Mu’ti pun menanggapi soal sorotan ini. Menurutnya, hal itu akan masuk dalam evaluasi SPMB. Tanggapan dia pun akan disampaikan ke Komisi X secara tertulis.
“Nanti kami sampaikan laporannya secara tertulis saja karena ada banyak hal yang mungkin penyampaiannya lebih tepat secara tertulis karena rapat ini bersifat terbuka,” ucapnya.
“Sekarang memang kami dalam proses mengevaluasi secara nasional, mudah-mudahan nanti bisa kami sampaikan hasilnya secara lengkap kepada bapak ibu anggota dewan ketika proses SPMB sudah seluruhnya selesai,” tandasnya.
Sebelumnya, Dedi Mulyadi mengatakan, setiap orang memiliki hak untuk mengajukan gugatan lantaran keberatan atas sebuah kebijakan. Selain itu, keputusannya untuk menambah jumlah murid dalam kelas bertujuan memperbaiki layanan pendidikan.
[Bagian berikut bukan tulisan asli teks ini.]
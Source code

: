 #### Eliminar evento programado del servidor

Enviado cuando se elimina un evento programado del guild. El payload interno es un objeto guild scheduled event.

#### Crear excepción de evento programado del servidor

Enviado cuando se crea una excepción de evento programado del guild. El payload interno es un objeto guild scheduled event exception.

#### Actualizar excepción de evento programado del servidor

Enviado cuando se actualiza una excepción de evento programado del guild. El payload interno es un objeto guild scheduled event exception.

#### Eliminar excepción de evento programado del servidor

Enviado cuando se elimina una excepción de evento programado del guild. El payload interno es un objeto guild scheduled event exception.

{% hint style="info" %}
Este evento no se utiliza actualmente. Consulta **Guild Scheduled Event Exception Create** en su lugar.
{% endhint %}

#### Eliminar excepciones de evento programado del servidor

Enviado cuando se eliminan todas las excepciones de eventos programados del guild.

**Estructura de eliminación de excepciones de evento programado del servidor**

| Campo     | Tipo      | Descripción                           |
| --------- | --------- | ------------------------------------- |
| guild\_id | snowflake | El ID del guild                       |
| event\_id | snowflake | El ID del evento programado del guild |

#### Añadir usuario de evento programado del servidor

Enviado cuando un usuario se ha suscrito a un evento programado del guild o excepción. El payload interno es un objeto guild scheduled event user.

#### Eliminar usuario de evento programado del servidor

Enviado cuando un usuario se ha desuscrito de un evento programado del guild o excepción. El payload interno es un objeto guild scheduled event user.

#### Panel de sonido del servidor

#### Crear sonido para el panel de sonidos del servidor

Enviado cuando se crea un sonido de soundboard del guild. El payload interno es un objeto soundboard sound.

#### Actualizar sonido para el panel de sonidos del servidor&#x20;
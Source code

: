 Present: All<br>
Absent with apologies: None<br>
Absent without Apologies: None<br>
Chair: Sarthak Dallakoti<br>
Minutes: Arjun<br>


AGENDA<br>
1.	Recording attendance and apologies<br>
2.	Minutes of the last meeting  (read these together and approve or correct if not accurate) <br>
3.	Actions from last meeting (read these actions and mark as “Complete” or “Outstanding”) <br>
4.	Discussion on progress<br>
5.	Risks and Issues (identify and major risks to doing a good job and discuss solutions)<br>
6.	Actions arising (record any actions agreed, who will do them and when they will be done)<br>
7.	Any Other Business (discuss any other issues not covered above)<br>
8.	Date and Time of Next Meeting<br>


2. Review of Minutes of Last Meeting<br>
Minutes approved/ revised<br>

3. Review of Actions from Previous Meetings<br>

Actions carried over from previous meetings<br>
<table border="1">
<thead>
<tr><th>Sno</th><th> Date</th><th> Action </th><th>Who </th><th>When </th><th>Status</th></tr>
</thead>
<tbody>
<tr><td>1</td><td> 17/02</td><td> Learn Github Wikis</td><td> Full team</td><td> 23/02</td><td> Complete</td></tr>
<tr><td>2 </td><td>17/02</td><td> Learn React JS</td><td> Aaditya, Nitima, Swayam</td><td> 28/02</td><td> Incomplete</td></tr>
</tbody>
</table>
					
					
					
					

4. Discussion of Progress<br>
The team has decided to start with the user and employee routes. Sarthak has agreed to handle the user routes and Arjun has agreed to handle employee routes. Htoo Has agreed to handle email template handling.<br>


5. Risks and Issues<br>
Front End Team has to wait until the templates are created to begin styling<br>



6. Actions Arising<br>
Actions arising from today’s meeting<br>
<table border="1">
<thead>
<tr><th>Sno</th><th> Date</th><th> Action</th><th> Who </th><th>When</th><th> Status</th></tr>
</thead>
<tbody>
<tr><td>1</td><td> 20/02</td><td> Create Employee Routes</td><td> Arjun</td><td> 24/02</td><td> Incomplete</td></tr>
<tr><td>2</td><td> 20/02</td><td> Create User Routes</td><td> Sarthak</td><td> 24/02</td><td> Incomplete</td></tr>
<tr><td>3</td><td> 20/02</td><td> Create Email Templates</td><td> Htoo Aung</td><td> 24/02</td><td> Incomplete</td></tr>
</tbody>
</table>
“Ya, yang pertama adalah menggugat hak setiap orang terhadap sebuah keputusan. tetapi seorang kepala daerah keputusannya harus bertujuan untuk memberikan layanan yang terbaik bagi rakyatnya. Bahwa keputusan gubernur itu bagian dari strategi agar rakyat Jawa Barat bisa bersekolah dengan baik,” kata Dedi itu kepada wartawan di Hotel Putri Duyung Ancol, Jakarta Utara, Kamis (10/9).
“Gubernur akan menjadi berdosa dalam hidupnya kalau ternyata pada tahun ini banyak rakyat yang rumahnya dekat dengan sekolahnya, kemudian pada akhirnya tidak diterima oleh sekolah, sekolahnya jauh akhirnya dia berhenti karena tidak punya ongkos,” ujar Dedi.